- **Prompt**
From the entries below, tally the lines with "sDec" in them and reply with that figure only.

+++

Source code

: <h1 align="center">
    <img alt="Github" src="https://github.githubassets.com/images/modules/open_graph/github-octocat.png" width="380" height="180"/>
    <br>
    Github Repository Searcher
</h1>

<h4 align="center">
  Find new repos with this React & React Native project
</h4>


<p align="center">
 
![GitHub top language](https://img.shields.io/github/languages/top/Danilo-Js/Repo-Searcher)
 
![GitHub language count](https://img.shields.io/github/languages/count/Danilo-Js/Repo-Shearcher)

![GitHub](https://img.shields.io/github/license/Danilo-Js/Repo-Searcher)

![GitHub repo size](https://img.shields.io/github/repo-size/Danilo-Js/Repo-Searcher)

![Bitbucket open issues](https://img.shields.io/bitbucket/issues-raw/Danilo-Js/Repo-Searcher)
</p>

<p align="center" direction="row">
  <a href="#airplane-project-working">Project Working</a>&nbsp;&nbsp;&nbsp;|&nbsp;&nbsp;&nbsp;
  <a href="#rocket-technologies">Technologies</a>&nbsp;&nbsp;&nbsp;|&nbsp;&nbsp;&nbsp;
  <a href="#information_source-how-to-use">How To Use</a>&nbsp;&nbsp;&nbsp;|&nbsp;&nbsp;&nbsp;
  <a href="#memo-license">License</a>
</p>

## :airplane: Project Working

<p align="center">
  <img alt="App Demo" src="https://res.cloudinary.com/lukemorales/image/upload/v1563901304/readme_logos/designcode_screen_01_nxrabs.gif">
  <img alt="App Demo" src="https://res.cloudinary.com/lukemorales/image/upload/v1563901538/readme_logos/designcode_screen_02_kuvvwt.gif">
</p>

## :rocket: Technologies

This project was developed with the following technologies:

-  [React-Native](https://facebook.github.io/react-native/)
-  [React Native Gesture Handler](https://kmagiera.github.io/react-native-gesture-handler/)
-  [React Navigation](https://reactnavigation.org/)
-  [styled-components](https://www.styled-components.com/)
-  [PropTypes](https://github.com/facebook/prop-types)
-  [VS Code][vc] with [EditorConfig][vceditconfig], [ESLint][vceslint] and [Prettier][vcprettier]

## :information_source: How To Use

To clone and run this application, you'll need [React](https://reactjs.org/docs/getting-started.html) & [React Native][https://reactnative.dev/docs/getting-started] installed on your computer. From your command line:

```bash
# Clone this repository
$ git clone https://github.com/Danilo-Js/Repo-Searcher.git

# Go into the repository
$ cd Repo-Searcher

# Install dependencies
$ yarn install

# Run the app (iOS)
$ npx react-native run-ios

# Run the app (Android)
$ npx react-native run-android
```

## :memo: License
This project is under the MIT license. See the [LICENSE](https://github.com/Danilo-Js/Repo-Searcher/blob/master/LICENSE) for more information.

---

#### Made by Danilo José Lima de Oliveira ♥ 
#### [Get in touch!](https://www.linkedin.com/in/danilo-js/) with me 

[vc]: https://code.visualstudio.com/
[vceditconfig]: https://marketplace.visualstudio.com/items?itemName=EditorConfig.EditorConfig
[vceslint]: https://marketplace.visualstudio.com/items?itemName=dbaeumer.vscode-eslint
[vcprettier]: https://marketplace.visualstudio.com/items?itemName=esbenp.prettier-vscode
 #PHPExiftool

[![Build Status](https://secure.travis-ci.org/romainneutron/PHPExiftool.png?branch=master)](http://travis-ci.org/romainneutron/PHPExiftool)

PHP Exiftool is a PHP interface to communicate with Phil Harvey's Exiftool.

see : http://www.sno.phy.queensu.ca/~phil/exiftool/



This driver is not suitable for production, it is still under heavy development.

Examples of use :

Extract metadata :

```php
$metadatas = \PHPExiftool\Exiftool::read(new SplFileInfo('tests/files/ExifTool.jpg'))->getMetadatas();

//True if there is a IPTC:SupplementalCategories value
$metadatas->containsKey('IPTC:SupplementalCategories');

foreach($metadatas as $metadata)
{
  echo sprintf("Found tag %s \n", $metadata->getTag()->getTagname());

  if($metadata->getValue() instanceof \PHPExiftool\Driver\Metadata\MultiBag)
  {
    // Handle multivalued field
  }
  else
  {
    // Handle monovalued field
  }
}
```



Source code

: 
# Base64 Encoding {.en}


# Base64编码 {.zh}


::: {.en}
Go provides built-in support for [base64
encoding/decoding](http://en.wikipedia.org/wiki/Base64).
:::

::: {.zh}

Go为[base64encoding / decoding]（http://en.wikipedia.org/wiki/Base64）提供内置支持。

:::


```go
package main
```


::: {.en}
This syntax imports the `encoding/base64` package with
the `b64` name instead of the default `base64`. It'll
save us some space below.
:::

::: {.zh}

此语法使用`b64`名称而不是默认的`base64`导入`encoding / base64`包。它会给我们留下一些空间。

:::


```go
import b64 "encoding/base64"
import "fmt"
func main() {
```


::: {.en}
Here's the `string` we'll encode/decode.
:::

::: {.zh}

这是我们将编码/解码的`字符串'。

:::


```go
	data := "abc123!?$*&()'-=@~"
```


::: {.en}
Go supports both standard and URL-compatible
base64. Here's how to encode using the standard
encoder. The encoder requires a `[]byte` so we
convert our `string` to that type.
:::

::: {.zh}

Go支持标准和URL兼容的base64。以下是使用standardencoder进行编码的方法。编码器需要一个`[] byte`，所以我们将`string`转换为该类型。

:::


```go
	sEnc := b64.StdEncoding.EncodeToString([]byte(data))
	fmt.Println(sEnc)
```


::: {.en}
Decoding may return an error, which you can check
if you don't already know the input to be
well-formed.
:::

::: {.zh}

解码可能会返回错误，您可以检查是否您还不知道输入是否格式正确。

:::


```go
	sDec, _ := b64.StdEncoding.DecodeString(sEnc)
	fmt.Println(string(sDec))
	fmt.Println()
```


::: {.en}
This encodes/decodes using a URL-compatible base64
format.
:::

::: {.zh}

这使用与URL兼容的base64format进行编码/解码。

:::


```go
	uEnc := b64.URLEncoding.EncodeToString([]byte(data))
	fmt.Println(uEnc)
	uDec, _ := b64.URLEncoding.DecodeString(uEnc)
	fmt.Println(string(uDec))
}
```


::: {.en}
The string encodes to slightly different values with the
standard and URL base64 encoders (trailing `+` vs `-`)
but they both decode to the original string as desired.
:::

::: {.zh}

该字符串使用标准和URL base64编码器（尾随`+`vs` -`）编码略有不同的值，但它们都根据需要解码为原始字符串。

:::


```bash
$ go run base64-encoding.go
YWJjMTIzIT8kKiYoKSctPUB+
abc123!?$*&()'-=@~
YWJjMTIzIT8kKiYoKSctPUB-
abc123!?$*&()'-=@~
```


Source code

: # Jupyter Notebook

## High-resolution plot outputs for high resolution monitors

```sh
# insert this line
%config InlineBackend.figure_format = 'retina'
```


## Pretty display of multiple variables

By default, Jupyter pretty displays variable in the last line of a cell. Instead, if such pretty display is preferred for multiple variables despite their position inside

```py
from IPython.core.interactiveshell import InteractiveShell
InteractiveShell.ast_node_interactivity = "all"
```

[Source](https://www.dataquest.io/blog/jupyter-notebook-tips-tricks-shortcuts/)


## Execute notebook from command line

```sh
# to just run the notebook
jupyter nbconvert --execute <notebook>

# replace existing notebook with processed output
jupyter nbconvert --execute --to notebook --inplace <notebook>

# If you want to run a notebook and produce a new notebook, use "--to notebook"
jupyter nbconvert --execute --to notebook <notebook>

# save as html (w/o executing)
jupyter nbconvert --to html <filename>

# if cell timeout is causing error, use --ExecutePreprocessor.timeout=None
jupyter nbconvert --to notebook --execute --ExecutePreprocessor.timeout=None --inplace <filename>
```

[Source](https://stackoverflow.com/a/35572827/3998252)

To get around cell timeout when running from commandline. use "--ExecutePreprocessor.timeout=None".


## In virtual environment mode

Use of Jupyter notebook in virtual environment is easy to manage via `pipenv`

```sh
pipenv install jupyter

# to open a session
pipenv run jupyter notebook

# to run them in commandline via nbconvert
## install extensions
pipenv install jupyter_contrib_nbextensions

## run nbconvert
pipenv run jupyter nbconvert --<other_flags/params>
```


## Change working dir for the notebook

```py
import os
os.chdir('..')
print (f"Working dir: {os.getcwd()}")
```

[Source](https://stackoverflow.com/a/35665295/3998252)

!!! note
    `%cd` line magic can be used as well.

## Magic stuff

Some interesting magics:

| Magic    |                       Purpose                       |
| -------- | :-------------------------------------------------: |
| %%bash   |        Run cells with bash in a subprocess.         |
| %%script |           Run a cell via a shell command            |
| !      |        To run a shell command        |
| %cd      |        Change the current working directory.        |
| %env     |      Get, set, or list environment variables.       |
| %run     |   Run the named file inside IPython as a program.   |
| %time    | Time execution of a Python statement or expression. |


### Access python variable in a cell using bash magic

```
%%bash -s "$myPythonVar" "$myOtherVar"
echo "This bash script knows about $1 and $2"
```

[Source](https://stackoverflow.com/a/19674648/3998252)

+++

- **Expected answer**
2